Zeki Unsur; “Sanat Altın Bilezik’tir”

Zeki Unsur; “Sanat Altın Bilezik’tir”

Zeki Unsur; “Sanat Altın Bilezik’tir”
19 Şubat 2015 - 08:21

Kırklareli’nin Demirköy İlçesi’ne bağlı İğneada Beldesi’nin son ayakkabı tamir ustası Zeki Unsur teknolojik gelişmelerle birlikte değişim gösteren üretim biçimlerinin geleneksel mesleklerin kaybolmasına yol açtığından dertli.




HABER MERKEZİ


Kırklareli’nin Demirköy İlçesi’ne bağlı İğneada Beldesi’nin son ayakkabı tamir ustası Zeki Unsur teknolojik gelişmelerle birlikte değişim gösteren üretim biçimlerinin geleneksel mesleklerin kaybolmasına yol açtığından dertli.


“Şuan yok olan ve sanat olarak adlandırabileceğimiz meslekler geçerli olmasa bile Sanat Altın Bilezik’tir” diyen Ayakkabı Tamir Ustası Zeki Unsur; “Gelişen Endüstri ve insanlığın gelişen talep ve ihtiyaçları maalesef zamanla bazı mesleklerin kaybolmasına ve kaybolmaya yüz tutmasına sebep olmuştur. Bütün bu meslekler büyük bir el emeği, maharet ve ustalık gerektirmektedir. Bu meslekler ustalık ve çıraklık yöntemiyle öğrenilir. Ben bu mesleğe ayakkabı tamircisi abim Bekir Unsur’un yanında öğrenmeye başladım. 7-8 yıl abimle birlikte 1980’li yıllarda ayakkabı tamir ettik. Daha sonra kendi iş yerimi açtım. Eski dönemlerde özellikle bayramlar geldiğinde ayakkabı tamir etmeye yetiştiremezdik. O zamanlarda Demirköy ve İğneada da birçok iş yeri vardı. Demirköy’ün nüfusu ve gelir düzeyi yüksekti. Şimdi öyle mi bazen tamir için 15-20 gün kimse dükkana uğramıyor. Bende geçinebilmek için hem tamir hem hazır ayakkabı satış işine dönmek zorunda kaldım.

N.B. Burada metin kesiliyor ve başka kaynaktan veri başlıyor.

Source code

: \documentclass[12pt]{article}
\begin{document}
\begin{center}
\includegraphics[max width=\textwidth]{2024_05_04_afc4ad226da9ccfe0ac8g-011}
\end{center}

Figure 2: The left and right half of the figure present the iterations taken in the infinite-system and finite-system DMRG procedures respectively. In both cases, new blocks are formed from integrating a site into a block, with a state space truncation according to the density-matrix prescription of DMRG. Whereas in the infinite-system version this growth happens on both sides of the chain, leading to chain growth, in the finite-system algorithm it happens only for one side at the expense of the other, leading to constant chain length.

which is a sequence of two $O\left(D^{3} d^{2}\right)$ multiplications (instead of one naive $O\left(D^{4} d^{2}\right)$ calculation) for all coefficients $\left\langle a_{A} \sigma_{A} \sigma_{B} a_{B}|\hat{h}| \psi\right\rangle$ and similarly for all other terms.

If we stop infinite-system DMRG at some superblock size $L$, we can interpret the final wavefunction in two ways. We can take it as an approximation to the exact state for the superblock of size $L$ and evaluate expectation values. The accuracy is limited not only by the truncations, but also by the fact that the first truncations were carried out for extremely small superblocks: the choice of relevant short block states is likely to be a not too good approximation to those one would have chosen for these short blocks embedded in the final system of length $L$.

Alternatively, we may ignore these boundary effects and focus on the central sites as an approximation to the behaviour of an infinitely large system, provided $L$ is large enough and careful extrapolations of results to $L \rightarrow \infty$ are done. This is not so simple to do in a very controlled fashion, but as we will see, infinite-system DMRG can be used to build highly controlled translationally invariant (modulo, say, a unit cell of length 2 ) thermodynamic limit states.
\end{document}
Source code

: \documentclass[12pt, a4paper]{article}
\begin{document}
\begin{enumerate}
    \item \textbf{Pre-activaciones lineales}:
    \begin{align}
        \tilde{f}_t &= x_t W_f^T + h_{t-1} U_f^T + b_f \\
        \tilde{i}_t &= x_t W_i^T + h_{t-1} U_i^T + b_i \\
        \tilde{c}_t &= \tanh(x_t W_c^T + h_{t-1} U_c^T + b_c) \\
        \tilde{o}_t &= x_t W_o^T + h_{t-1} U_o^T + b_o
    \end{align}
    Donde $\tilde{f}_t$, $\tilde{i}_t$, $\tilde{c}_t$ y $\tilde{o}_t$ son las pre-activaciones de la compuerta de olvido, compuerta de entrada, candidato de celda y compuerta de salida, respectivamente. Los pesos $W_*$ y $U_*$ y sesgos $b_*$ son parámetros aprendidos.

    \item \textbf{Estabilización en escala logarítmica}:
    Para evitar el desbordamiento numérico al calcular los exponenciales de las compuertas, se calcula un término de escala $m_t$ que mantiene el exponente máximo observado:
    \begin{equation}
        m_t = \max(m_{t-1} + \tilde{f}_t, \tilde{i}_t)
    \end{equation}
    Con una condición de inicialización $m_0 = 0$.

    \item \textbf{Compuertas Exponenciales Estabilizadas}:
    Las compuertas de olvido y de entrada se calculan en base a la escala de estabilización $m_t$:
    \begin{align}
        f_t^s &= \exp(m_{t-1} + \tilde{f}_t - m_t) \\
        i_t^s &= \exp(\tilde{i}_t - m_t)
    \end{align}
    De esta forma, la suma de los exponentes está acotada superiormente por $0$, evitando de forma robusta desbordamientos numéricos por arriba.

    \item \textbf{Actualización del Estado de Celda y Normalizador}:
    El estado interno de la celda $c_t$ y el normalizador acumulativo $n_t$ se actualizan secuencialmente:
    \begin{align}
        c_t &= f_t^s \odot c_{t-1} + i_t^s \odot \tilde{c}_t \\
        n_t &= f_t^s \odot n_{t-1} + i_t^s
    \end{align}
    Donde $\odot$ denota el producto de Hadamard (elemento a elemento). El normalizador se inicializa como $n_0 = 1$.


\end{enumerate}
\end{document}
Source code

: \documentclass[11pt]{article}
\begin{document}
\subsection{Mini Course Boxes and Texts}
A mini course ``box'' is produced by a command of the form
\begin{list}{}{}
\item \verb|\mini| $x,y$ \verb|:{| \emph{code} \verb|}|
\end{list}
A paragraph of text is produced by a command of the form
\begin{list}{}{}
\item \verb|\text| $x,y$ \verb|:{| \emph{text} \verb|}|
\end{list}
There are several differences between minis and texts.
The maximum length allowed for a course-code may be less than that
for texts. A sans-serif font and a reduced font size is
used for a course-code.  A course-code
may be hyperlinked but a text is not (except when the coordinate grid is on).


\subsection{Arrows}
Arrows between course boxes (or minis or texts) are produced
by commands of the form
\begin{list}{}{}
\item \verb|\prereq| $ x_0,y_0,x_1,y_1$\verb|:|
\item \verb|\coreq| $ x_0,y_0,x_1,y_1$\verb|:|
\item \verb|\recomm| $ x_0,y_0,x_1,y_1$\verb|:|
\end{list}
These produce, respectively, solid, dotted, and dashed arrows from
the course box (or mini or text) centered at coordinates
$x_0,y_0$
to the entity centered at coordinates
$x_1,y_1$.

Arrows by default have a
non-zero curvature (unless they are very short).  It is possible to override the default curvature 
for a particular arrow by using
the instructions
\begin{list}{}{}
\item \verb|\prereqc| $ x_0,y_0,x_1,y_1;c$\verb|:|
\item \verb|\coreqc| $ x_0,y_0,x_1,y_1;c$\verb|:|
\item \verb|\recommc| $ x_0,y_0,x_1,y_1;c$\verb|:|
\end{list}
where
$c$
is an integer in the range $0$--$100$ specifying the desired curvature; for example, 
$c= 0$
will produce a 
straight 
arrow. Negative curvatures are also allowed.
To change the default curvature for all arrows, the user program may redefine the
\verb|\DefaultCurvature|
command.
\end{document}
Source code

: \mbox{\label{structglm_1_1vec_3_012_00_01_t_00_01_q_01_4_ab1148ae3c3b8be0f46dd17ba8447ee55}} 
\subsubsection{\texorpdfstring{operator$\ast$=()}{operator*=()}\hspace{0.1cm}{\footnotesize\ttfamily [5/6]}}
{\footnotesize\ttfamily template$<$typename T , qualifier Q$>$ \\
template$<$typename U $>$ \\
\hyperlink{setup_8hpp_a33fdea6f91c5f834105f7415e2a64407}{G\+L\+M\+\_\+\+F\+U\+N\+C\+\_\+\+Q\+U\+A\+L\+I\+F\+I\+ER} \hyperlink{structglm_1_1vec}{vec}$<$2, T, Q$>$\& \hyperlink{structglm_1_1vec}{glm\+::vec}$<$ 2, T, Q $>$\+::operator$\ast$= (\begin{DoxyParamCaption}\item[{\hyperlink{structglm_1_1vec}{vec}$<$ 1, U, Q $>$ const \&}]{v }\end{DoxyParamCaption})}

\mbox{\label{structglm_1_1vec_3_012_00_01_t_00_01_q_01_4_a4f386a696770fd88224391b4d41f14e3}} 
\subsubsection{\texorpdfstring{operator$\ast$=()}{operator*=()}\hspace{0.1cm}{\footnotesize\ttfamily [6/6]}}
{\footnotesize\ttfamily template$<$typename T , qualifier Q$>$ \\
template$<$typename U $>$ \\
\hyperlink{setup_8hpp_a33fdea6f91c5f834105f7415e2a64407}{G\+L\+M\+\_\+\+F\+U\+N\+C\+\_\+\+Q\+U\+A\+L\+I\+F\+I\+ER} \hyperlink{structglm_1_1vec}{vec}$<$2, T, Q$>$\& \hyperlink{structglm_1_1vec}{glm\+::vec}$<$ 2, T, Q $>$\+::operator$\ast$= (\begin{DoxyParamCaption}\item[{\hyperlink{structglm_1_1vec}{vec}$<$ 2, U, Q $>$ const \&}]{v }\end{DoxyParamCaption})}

* “El sanatı diye bir şey kalmadı”


Şimdi teknoloji var. Adamlar her işi makine ile bitiriyorlar. Artık el sanatı diye birşey kalmadı. Şuan 15 TL ye ayakkabı var. Ismarlama bir ayakkabı 150-200 TL’ye yapılabiliyor. Malumunuz insanların gelir düzeyleri çok düştü. Asgari ücret üzerinde çalışanlar var. İnsanlara da kızamıyoruz. 150-200 TL’yi nasıl bir çift ayakkabıya versin. İnsanlar artık mecburen günü kurtarmaya çalışıyorlar. Oysa sanat gerektiren meslekleri icra ederken herşey daha güzeldi. Dükkanıma geldiğimde komşuluk ilişkileri, insani temasla kurulan derin muhabbetler olurdu. 31 yıldır bu meslekteyim. Bir kişi bile gelip bu mesleği öğrenme talebiyle bana gelmedi. İsterdim ki birileri çıkıp bu mesleği öğrensin ve devam ettirsin. Onlara da kızamıyorum. Hayatlarını devam ettirmek için para kazanmaları lazım. Bizim meslekte artık kazanç yok” dedi.(Gülcan Kutlu)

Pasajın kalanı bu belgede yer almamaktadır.